Chapters three through six interact with the respective religions mentioned above. Each deals with one of these traditions in-depth. The third chapter concerns Mormonism. It begins with a look into the Mormon concept of God. This form of theism is then critiqued using philosophical and logical principles. For example, problems with the Mormon belief in an infinitely old universe are exposed. Additionally, the typical Argument from Design for Mormon Theism is addressed and defeated. This section of the chapter is enormously interesting and important for Christian apologists to grasp. Various smaller arguments are also aimed at Mormon theology, showing its inadequacies.
Secular Humanism is the next belief system critiqued. Among the things of interest in this portion is the brief review of humanism's historical development. As with the other belief systems covered, the basic tenets of Secular Humanism are provided and then evaluated. Examinations of religious neutrality, the objectivity of truth, and naturalistic criticisms of miracles are all included. The chapter concludes with a nice statement of the theistic Transcendental Argument. Roughly, this shows that, of the three explanations of the universe's existence, only the Necessary Deity hypothesis is adequate. The truth of this contention obviously falsifies secular humanism.
Baha'ism is covered in chapter five. This faith seems less popular than Mormonism and the others, but it is a considerable movement. Dr. Beckwith does a masterful job of highlighting this tradition's logical errors. For one, he explains why the Bahai affirmation of the unity of religions is either devoid of content or question-begging. Likewise, the incoherence of the Bahai creation account is demonstrated, along with several other problems. Readers are also presented a short glance at Bahai's historical roots.

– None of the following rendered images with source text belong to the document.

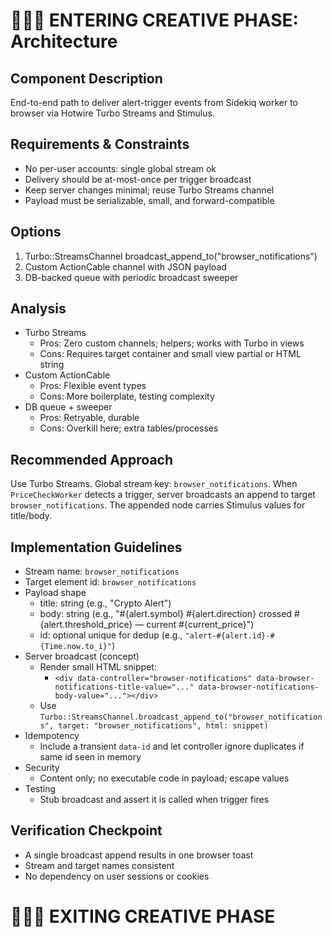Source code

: # 🎨🎨🎨 ENTERING CREATIVE PHASE: Architecture

## Component Description
End-to-end path to deliver alert-trigger events from Sidekiq worker to browser via Hotwire Turbo Streams and Stimulus.

## Requirements & Constraints
- No per-user accounts: single global stream ok
- Delivery should be at-most-once per trigger broadcast
- Keep server changes minimal; reuse Turbo Streams channel
- Payload must be serializable, small, and forward-compatible

## Options
1) Turbo::StreamsChannel broadcast_append_to("browser_notifications")
2) Custom ActionCable channel with JSON payload
3) DB-backed queue with periodic broadcast sweeper

## Analysis
- Turbo Streams
  - Pros: Zero custom channels; helpers; works with Turbo in views
  - Cons: Requires target container and small view partial or HTML string
- Custom ActionCable
  - Pros: Flexible event types
  - Cons: More boilerplate, testing complexity
- DB queue + sweeper
  - Pros: Retryable, durable
  - Cons: Overkill here; extra tables/processes

## Recommended Approach
Use Turbo Streams. Global stream key: `browser_notifications`. When `PriceCheckWorker` detects a trigger, server broadcasts an append to target `browser_notifications`. The appended node carries Stimulus values for title/body.

## Implementation Guidelines
- Stream name: `browser_notifications`
- Target element id: `browser_notifications`
- Payload shape
  - title: string (e.g., "Crypto Alert")
  - body: string (e.g., "#{alert.symbol} #{alert.direction} crossed #{alert.threshold_price} — current #{current_price}")
  - id: optional unique for dedup (e.g., `"alert-#{alert.id}-#{Time.now.to_i}"`)
- Server broadcast (concept)
  - Render small HTML snippet:
    - `<div data-controller="browser-notifications" data-browser-notifications-title-value="..." data-browser-notifications-body-value="..."></div>`
  - Use `Turbo::StreamsChannel.broadcast_append_to("browser_notifications", target: "browser_notifications", html: snippet)`
- Idempotency
  - Include a transient `data-id` and let controller ignore duplicates if same id seen in memory
- Security
  - Content only; no executable code in payload; escape values
- Testing
  - Stub broadcast and assert it is called when trigger fires

## Verification Checkpoint
- A single broadcast append results in one browser toast
- Stream and target names consistent
- No dependency on user sessions or cookies

# 🎨🎨🎨 EXITING CREATIVE PHASE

The final chapter takes on New Age belief. Three main aspects of this worldview are interacted with: pantheism, relativism (both epistemological and moral) and reincarnation. Myriad philosophical errors are found in all of these. Also, the typical New Age rejection of logic is shown implausible.
STGF ends with six appendices all dealing with several relevant issues. Appendix D sets forth reasons why classical theism is, in fact, biblical. And the first appendix presents an interesting argument for Christ's deity. These various considerations nicely bring the book to a close. One other positive aspect of the book is the large number of bibliographical references and citations given. Those interested in further research can easily find the necessary scholarly resources here.
Clearly, STGF is a treasure for Christians interested in defending their faith against rival religious systems. It provides a nice introduction to critical thinking and uses these tools to show why these four specific faiths fail compared to Christianity. The argumentation used is both respectful and forceful throughout. Anyone interested in these topics ought to seriously consider acquiring this volume.
One of the Best Phylosophical approaches Jul 7, 2000
I read a LOT of Appologetic books. This one takes the cake! Definitely one of the best I read! The first chapter teaches you to think critically - not many do that. The 2nd is the Classical Christian view. Then it address the 4 rivals systematically. Highly recommended and life changing.